Source texts of formatted documents:

-------

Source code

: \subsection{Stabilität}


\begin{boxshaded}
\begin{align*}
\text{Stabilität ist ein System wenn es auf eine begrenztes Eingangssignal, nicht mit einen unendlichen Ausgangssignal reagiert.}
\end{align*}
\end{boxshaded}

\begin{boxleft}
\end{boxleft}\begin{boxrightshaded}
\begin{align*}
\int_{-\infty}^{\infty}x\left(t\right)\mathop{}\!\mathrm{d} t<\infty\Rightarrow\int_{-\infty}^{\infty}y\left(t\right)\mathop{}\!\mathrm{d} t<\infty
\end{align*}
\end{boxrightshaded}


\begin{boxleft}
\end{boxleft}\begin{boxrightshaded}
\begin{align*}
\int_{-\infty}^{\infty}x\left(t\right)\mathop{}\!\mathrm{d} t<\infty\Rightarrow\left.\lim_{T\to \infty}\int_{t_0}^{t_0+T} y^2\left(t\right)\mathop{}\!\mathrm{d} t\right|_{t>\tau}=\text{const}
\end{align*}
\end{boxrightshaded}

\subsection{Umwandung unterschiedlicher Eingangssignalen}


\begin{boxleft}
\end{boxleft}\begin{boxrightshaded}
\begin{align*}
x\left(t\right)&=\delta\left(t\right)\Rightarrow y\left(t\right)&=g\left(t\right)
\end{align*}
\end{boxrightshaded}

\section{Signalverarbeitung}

-------

Your objective: Transcribe the records above with every character unchanged.

Response area:
Source code

: \subsection{Stabilität}


\begin{boxshaded}
\begin{align*}
\text{Stabilität ist ein System wenn es auf eine begrenztes Eingangssignal, nicht mit einen unendlichen Ausgangssignal reagiert.}
\end{align*}
\end{boxshaded}

\begin{boxleft}
\end{boxleft}\begin{boxrightshaded}
\begin{align*}
\int_{-\infty}^{\infty}x\left(t\right)\mathop{}\!\mathrm{d} t<\infty\Rightarrow\int_{-\infty}^{\infty}y\left(t\right)\mathop{}\!\mathrm{d} t<\infty
\end{align*}
\end{boxrightshaded}


\begin{boxleft}
\end{boxleft}\begin{boxrightshaded}
\begin{align*}
\int_{-\infty}^{\infty}x\left(t\right)\mathop{}\!\mathrm{d} t<\infty\Rightarrow\left.\lim_{T\to \infty}\int_{t_0}^{t_0+T} y^2\left(t\right)\mathop{}\!\mathrm{d} t\right|_{t>\tau}=\text{const}
\end{align*}
\end{boxrightshaded}

\subsection{Umwandung unterschiedlicher Eingangssignalen}


\begin{boxleft}
\end{boxleft}\begin{boxrightshaded}
\begin{align*}
x\left(t\right)&=\delta\left(t\right)\Rightarrow y\left(t\right)&=g\left(t\right)
\end{align*}
\end{boxrightshaded}

\section{Signalverarbeitung}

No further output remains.